The need to remain cost and performance competitive in the production of semiconductor devices has caused continually increasing device density in integrated circuits. To facilitate the increase in device density, new technologies are constantly needed to allow the feature size of these semiconductor devices to be reduced. High device density also requires low-power operation.
The push for ever increasing device densities is particularly strong in CMOS technologies, such as in the design and fabrication of field effect transistors (FETs). FETs are used in almost all types of integrated circuit design (i.e., microprocessors, memory, etc.). Fin-type field effect transistors (FinFETs) are low-power, high speed, vertically scaled transistors that can be densely packed on a chip. Vertical scaling involves creating a thin wall of semiconductor (the “fin”) and creating the FET on the side of the wall. Thin typically refers to widths that are less than minimum lithographic dimension.
Unfortunately, FinFETs are not suitable for all purposes. Different applications require different transistor device behaviors. Thin devices such as FinFETs reach full depletion during operation. This is desirable for many applications. Different behavior is required for other applications. Thick-body devices behave differently because they do not reach full depletion.

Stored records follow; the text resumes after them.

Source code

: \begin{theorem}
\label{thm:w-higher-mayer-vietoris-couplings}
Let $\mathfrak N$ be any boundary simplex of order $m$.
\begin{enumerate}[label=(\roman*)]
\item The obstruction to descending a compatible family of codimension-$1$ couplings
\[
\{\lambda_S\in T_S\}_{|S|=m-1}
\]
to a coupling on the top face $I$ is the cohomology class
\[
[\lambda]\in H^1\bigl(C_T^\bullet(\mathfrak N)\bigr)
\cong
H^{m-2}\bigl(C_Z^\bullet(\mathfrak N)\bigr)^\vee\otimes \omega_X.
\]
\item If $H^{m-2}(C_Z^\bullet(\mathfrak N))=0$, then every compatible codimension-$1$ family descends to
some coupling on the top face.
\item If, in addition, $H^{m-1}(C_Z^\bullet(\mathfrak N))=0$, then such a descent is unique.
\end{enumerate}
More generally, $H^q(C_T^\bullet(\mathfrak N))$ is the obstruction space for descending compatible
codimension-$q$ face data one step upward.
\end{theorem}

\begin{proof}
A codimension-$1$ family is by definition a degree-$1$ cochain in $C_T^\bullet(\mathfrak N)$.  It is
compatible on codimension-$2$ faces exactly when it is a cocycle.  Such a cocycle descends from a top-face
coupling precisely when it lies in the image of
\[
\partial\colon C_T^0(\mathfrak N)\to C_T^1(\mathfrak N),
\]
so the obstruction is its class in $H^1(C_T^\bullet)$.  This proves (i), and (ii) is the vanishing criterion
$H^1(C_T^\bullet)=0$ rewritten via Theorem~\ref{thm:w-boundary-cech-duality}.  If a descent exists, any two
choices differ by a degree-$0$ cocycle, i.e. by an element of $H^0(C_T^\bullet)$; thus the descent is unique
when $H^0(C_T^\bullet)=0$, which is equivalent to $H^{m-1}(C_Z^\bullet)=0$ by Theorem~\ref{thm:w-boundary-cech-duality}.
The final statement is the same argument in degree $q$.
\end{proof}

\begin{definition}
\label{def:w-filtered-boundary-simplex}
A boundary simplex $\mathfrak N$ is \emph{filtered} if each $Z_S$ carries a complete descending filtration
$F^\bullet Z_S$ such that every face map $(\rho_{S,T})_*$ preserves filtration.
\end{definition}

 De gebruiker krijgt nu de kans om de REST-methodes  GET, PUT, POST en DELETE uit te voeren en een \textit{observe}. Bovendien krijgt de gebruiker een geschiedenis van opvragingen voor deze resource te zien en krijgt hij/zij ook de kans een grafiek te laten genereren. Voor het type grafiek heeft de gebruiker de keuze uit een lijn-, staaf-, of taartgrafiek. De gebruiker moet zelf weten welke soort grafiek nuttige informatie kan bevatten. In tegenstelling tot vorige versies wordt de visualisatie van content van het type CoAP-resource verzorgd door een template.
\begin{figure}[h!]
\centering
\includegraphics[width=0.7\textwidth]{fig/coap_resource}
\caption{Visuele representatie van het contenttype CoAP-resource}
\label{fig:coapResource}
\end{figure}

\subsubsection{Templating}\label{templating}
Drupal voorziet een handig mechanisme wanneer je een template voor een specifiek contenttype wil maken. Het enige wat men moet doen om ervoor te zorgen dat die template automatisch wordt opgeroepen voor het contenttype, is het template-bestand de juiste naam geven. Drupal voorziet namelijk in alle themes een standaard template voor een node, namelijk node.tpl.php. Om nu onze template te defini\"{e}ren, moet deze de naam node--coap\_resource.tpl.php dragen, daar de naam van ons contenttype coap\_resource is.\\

Some applications could benefit from having FinFETs and thick-body devices on the same chip. This has been difficult to achieve economically because the manufacturing steps for FinFETs and thick-body devices are different. Currently, one entire set of masks must be created and the associated steps taken for FinFETs and then another entire set of masks created and steps taken for thick-body devices. The masks protect thin technology devices while forming thick-technology devices, or vice versa. The use of a great multiplicity of masks and steps is expensive. Thus, there is a need for improved methods of fabrication of integrated circuits that use both FinFETs and thick-body devices on the same chip.